In a modern world where mass shooters, entertainment-industry sex pests, and ghoulish politicians all find new ways to horrify today's citizens, the idea that the world would be stopped in its tracks and gripped by a serial killer slowly murdering their way through a city seems almost quaint. It has now been over thirty years since Chicago trio MACABRE started gaining notoriety within heavy metal circles for retelling the sordid tales and grisly deeds of the evilest of mortals that have walked our streets. Their flair for filtering these tales through a morbid sense of humor, thrash riffs and campfire singalong song structures made everything more palatable than the subject matter should suggest. "Carnival of Killers", the band's first album in nine years, feels like an album stuck in a state of stasis, both in terms of musical execution and subject matter. The result is a comparatively lightweight record that likely won't result in listeners new to the band being won over, but the already converted that still have a few T-shirts in their closets bearing the images of folks like Charles Manson and Jeffrey Dahmer may be placated at least by the subject matter, if not the riffs.

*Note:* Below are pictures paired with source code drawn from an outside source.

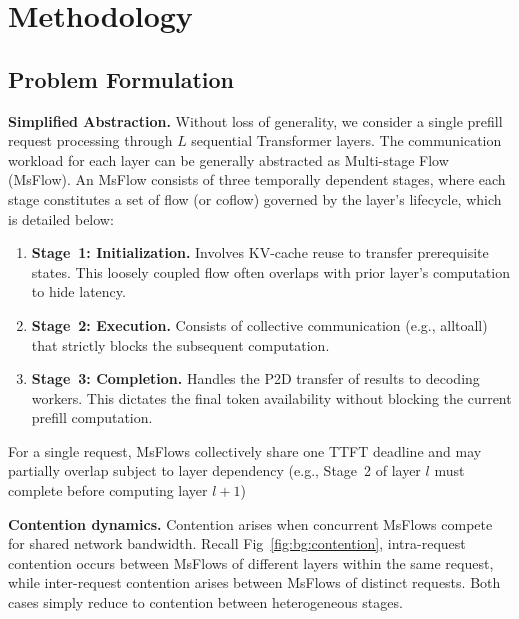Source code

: \section{Methodology}\label{sec:Methodology}

\subsection{Problem Formulation}\label{sec:Methodology:formulation}

\textbf{Simplified Abstraction.} Without loss of generality, we consider a single prefill request processing through $L$ sequential Transformer layers. The communication workload for each layer can be generally abstracted as Multi-stage Flow (MsFlow). An MsFlow consists of three temporally dependent stages, where each stage constitutes a set of flow (or coflow) governed by the layer's lifecycle, which is detailed below:
\begin{enumerate}[label=$\bullet$,leftmargin=*,itemsep=0.5pt]
\item \textbf{Stage~1: Initialization.} Involves KV-cache reuse to transfer prerequisite states. This loosely coupled flow often overlaps with prior layer's computation to hide latency.
\item \textbf{Stage~2: Execution.} Consists of collective communication (e.g., alltoall) that strictly blocks the subsequent computation.
\item \textbf{Stage~3: Completion.} Handles the P2D transfer of results to decoding workers. This dictates the final token availability without blocking the current prefill computation.
\end{enumerate}

For a single request, MsFlows collectively share one TTFT deadline and may partially overlap subject to layer dependency (e.g., Stage~2 of layer $l$ must complete before computing layer $l+1$)

\textbf{Contention dynamics.} Contention arises when concurrent MsFlows compete for shared network bandwidth. Recall Fig~\ref{fig:bg:contention}, intra-request contention occurs between MsFlows of different layers within the same request, while inter-request contention arises between MsFlows of distinct requests. Both cases simply reduce to contention between heterogeneous stages.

A MACABRE record has always had the feel of a three-ring circus, and "Carnival Of Killers" is no exception, to the point of beginning with a carnival overture. The early goings of "Your Window Is Open" shows the band focusing on the more purely metallic elements that they bring to the table, with vocalist/guitarist Corporate Death delivering shrieks that are as ghastly and high-pitched as ever, and buzz-saw guitar work that is overloaded with shred. It's the most start-to-finish ripper of the record although there are a few bigger barrages of metallic fury that shine through on "Carnival of Killers", most notably on the ominous shredder "Slaughter House" and the sinister thrash that comprises "Now It's Time To Play". Aside from those tracks and a few other moments here and there, MACABRE leans harder on the twisted campfire singalong side of their songwriting.
Just when you thought that there was no more material left to mine from the sordid lives of John Wayne Gacy and Richard Speck, the trio delivers catchy — if juvenile to a degree — odes to a barbecue gone wrong at the former's house ("Stinky") and the gender dysphoria of the latter ("Richard Speck Has Big Breasts"). The most sublimely ridiculous of the record's singalong side is "Them Dry Bones", a twist on the common folk song talking about what bones connect to each other, which turns it into a tale inspired by 19th-century serial killer H.H. Holmes. The final result is maybe the funnest bone-themed song since Tim Robinson graced fans of Netflix's "I Think You Should Leave" with "The Night the Skeletons Came to Life". Almost as ridiculous though is "Wheels On The Bug", which sees the band turning the popular children's nursery rhyme "Wheels On The Bus" into a horrific tale about Ted Bundy's Volkswagen Bug.
There are no surprises to be found on MACABRE's "Carnival of Killers", and the band's campy humor has always been the primary driver of their musical odes to horrific crimes. But even longtime fans may still lament that, given the nine-year wait, there's not a little bit more metallic meat to the record's bones.